Reading mountinfo Under Lock

The second layer of the problem is /proc/self/mountinfo. Every container runtime, Kubernetes node agent, monitoring tool, and service using libmount reads this file to inspect mount state. The kernel generates its contents by walking the namespace’s mount list in fs/proc/task_mnt.c, holding namespace_sem as a reader for the entire duration:

static void *m_start(struct seq_file *m, loff_t *pos)
{
    struct proc_mounts *p = m->private;
    down_read(&namespace_sem);
    return seq_list_start(&p->ns->list, *pos);
}

static void m_stop(struct seq_file *m, void *v)
{
    struct proc_mounts *p = m->private;
    up_read(&namespace_sem);
}

Because Linux’s rw_semaphore is fair, a writer waiting to acquire the lock will block new readers. A container startup calling clone(CLONE_NEWNS), which takes the write lock, causes every concurrent mountinfo read across the entire system to stall until the clone completes. If monitoring agents are reading mountinfo once per second for every running container, and container startups are happening continuously, the convoy effect is persistent rather than transient.

The practical mitigation is to use inotify on /proc/self/mountinfo rather than polling. The kernel posts a change notification when the mount set changes; tools that implement this pattern read and cache the file once, then re-read only on notification. During steady-state operation, when containers are running but not starting, the mount set does not change and mountinfo reads drop to near zero.

Some versions of libmount support this mode via mnt_monitor_enable_kernel(). Adoption in container runtimes and Kubernetes components has been uneven. runc’s use of moby/sys/mountinfo opens and parses the file fresh on each call, with no caching or inotify integration. Fixing this in the runtime would reduce read frequency without requiring any kernel changes.

Kernel-Level Progress

The kernel community is aware of the scalability limits. Al Viro’s ongoing VFS work has reduced the scope of namespace_sem hold times incrementally across several recent kernel versions. The direction for mountinfo reads is toward RCU-based access that does not require holding the global semaphore at all, allowing reads to proceed without blocking writers.

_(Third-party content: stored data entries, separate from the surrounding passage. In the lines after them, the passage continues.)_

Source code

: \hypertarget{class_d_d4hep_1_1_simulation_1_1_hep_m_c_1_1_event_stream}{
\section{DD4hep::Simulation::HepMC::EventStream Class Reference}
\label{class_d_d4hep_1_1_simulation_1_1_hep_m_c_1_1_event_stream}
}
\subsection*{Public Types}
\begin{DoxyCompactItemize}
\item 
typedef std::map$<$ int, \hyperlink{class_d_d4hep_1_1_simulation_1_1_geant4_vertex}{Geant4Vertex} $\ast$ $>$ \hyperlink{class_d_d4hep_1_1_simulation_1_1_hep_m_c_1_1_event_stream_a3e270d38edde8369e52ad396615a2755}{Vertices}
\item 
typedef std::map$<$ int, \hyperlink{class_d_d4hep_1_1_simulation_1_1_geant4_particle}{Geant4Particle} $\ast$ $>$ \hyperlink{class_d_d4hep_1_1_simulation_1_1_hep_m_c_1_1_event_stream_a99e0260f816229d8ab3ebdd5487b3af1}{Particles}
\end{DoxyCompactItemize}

Fully per-namespace locking for mount operations is harder. Propagation genuinely requires coordinating across namespaces, and doing that correctly with per-namespace locks requires either a carefully ordered multi-lock acquisition protocol or deferred propagation, both of which introduce significant complexity and risk. The global lock exists because it was the conservative, correct solution for 2006-era workloads. Replacing it while maintaining correctness under propagation is not a small undertaking.

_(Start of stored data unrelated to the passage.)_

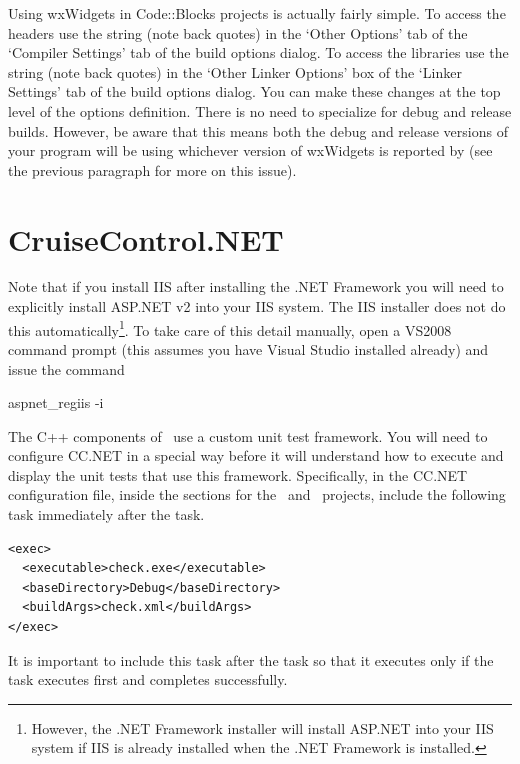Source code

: Using wxWidgets in Code::Blocks projects is actually fairly simple. To access the headers use
the string  (note back quotes) in the `Other Options' tab of the
`Compiler Settings' tab of the build options dialog. To access the libraries use the string
 (note back quotes) in the `Other Linker Options' box of the `Linker
Settings' tab of the build options dialog. You can make these changes at the top level of the
options definition. There is no need to specialize for debug and release builds. However, be
aware that this means both the debug and release versions of your program will be using
whichever version of wxWidgets is reported by  (see the previous paragraph
for more on this issue).

\section{CruiseControl.NET}

Note that if you install IIS after installing the .NET Framework you will need to explicitly install ASP.NET v2 into your IIS system. The IIS installer does not do this automatically\footnote{However, the .NET Framework installer will install ASP.NET into your IIS system if IIS is already installed when the .NET Framework is installed.}. To take care of this detail manually, open a VS2008 command prompt (this assumes you have Visual Studio installed already) and issue the command

\begin{commands}
aspnet\_regiis -i
\end{commands}

The C++ components of \VTank\ use a custom unit test framework. You will need to configure CC.NET in a special way before it will understand how to execute and display the unit tests that use this framework. Specifically, in the CC.NET configuration file, inside the sections for the \GameServer\ and \MapEditor\ projects, include the following  task immediately after the  task.
\begin{verbatim}
<exec>
  <executable>check.exe</executable>
  <baseDirectory>Debug</baseDirectory>
  <buildArgs>check.xml</buildArgs>
</exec>
\end{verbatim}

It is important to include this task after the  task so that it executes only if the  task executes first and completes successfully.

In the meantime, the container deployment space has the tools it needs to work around the problem. Set rootfsPropagation: private. Minimize bind mounts per container. Reduce mountinfo read frequency with inotify. These interventions do not require kernel changes, and their combined effect is significant enough that the worst-case scaling behavior becomes manageable on current hardware while the kernel catches up with a proper architectural fix.